Des interrogations sur la réalité des économies

Reste que Lohr Industrie s'est laissé distancer par son concurrent. Son prototype ne devrait voir le jour qu'à la fin de l'an prochain. Et il s'est fait coiffer sur le premier contrat du tramway sur pneus, à Caen. Un contrat de près de 1 milliard de francs, remporté en 1994 grâce à une économie de 30 % par rapport aux tramways concurrents. Deux années après, le projet est malheureusement au point mort, enlisé dans une obscure querelle politicienne. Un coup de frein qui risque de ralentir la percée du tramway sur pneus dans le reste de l'Hexagone. " Le tramway sur pneus nous paraît très séduisant. Mais, comme beaucoup, nous n'avons pas envie de recoller les pots cassés avec une technique non éprouvée ", confirme Luc Lenain, responsable de la division transport et déplacements à la communauté urbaine de Dunkerque.

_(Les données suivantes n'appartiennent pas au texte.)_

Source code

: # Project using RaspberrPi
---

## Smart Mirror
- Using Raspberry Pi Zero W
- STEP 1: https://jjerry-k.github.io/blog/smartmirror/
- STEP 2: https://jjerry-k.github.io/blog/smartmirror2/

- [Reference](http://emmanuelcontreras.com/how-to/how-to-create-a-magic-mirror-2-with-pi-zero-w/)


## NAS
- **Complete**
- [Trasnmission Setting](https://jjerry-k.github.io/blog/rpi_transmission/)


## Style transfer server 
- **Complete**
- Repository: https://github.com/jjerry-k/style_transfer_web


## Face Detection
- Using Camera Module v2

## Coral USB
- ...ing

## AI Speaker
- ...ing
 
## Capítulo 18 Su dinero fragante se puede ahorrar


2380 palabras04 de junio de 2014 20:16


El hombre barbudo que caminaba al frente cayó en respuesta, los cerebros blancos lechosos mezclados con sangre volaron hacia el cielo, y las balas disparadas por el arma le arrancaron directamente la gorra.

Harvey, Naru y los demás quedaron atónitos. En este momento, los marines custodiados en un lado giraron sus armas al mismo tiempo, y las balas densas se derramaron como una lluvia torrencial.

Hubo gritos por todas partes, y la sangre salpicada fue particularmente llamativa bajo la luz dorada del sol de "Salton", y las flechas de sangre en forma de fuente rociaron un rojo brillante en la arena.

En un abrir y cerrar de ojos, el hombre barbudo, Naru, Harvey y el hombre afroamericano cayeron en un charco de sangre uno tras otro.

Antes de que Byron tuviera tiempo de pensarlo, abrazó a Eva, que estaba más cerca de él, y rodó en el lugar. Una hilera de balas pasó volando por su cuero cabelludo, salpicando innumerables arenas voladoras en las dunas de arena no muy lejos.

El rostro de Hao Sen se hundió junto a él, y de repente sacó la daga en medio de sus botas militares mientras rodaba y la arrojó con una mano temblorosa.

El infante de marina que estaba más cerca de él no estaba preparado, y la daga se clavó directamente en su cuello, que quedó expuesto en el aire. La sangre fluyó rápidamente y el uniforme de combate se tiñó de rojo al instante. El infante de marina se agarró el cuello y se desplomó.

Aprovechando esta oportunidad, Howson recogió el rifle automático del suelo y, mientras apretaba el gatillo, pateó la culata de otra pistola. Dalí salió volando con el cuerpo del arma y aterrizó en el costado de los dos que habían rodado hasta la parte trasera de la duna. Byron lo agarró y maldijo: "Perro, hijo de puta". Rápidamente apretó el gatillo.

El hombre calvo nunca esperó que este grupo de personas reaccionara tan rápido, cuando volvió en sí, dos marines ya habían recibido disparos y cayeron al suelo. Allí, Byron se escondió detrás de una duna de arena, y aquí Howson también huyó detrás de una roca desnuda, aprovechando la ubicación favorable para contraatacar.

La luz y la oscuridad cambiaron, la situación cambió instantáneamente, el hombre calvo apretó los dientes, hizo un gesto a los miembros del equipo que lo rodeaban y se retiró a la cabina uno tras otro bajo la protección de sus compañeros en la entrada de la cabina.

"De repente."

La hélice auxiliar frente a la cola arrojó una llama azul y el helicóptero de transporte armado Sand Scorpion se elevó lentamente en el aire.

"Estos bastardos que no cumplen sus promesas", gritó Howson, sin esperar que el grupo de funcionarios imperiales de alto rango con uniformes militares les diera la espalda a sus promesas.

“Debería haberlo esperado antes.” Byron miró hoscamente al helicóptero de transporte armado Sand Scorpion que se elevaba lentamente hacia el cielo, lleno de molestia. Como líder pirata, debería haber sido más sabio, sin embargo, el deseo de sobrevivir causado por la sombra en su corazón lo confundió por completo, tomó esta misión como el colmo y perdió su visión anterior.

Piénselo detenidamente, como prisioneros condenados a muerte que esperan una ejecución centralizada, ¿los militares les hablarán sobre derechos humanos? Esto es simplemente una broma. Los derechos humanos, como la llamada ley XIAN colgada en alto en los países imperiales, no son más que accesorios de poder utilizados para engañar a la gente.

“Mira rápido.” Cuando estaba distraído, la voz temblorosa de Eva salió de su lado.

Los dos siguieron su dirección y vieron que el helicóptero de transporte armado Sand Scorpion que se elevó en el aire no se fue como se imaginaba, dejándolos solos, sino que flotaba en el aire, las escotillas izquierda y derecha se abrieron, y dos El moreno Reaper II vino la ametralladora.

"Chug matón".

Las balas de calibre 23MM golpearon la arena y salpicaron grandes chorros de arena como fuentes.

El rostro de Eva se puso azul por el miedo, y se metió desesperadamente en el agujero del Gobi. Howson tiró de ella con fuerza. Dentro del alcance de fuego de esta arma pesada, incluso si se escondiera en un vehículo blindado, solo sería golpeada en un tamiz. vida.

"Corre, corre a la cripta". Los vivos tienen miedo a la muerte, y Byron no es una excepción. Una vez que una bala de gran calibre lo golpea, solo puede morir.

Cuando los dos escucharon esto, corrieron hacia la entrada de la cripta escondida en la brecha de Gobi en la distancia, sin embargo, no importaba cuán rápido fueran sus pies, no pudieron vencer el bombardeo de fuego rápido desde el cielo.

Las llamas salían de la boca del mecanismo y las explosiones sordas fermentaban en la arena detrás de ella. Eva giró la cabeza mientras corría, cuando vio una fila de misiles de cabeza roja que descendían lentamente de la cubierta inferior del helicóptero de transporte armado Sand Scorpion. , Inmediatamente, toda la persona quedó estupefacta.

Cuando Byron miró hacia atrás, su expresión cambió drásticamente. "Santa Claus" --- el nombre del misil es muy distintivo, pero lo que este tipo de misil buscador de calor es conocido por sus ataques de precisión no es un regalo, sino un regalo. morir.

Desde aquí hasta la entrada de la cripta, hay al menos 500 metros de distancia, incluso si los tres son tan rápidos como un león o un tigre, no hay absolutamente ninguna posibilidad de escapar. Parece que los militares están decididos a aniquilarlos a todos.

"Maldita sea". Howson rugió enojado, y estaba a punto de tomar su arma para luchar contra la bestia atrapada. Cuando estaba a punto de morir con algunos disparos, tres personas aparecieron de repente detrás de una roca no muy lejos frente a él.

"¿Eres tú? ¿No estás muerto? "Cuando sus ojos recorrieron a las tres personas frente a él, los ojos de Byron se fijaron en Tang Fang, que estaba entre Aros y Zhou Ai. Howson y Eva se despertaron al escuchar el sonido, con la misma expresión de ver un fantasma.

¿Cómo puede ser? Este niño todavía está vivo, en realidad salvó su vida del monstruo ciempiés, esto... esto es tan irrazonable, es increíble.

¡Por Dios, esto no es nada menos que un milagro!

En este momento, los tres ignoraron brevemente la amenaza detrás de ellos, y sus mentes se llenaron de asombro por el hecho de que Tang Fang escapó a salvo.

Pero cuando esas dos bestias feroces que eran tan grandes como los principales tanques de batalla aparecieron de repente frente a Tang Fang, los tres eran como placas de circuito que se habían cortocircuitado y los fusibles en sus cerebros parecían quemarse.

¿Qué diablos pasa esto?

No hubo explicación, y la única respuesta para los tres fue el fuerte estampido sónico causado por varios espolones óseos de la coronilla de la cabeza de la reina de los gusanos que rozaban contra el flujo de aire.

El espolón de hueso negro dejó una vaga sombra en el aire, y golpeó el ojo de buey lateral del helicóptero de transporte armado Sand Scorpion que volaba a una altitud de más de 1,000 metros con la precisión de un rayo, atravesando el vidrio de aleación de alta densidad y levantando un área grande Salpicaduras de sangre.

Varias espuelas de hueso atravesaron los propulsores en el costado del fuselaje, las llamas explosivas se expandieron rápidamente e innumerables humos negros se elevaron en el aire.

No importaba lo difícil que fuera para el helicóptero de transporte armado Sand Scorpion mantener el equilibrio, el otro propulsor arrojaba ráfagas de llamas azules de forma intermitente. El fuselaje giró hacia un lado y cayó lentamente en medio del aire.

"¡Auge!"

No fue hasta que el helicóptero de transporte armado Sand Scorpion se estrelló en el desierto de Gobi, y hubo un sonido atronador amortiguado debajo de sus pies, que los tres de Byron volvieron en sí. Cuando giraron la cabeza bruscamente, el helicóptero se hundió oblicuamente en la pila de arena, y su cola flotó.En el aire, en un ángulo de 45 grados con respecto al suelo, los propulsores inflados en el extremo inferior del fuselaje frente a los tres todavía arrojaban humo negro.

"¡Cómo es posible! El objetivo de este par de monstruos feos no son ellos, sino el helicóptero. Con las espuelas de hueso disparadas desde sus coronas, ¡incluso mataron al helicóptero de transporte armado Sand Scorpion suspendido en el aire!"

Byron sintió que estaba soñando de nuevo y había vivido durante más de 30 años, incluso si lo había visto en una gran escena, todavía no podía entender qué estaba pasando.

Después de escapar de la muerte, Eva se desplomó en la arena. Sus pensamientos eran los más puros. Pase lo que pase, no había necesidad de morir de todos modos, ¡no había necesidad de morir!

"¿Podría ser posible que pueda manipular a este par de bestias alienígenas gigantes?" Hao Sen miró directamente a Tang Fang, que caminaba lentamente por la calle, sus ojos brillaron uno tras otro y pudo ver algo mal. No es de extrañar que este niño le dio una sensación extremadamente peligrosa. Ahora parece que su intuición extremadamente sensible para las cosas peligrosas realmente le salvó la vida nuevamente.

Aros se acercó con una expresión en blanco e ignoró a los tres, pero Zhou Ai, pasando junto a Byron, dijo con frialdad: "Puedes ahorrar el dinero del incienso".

A cet accident de parcours s'ajoutent des interrogations sur la réalité des économies réalisées avec ce type de matériel. Entre autres, le coût du projet de Caen avait été comparé à celui de tramways français, bien plus onéreux que ceux des pays voisins. S'il est réellement attractif, le tramway sur pneus peut prétendre à un marché d'environ 280 rames en France et de 145 rames à l'étranger sur les dix ans à venir, selon une étude du Cabinet Calvet pour la Direction des transports terrestres. Soit une enveloppe d'environ 425 millions de francs par an pour le matériel roulant.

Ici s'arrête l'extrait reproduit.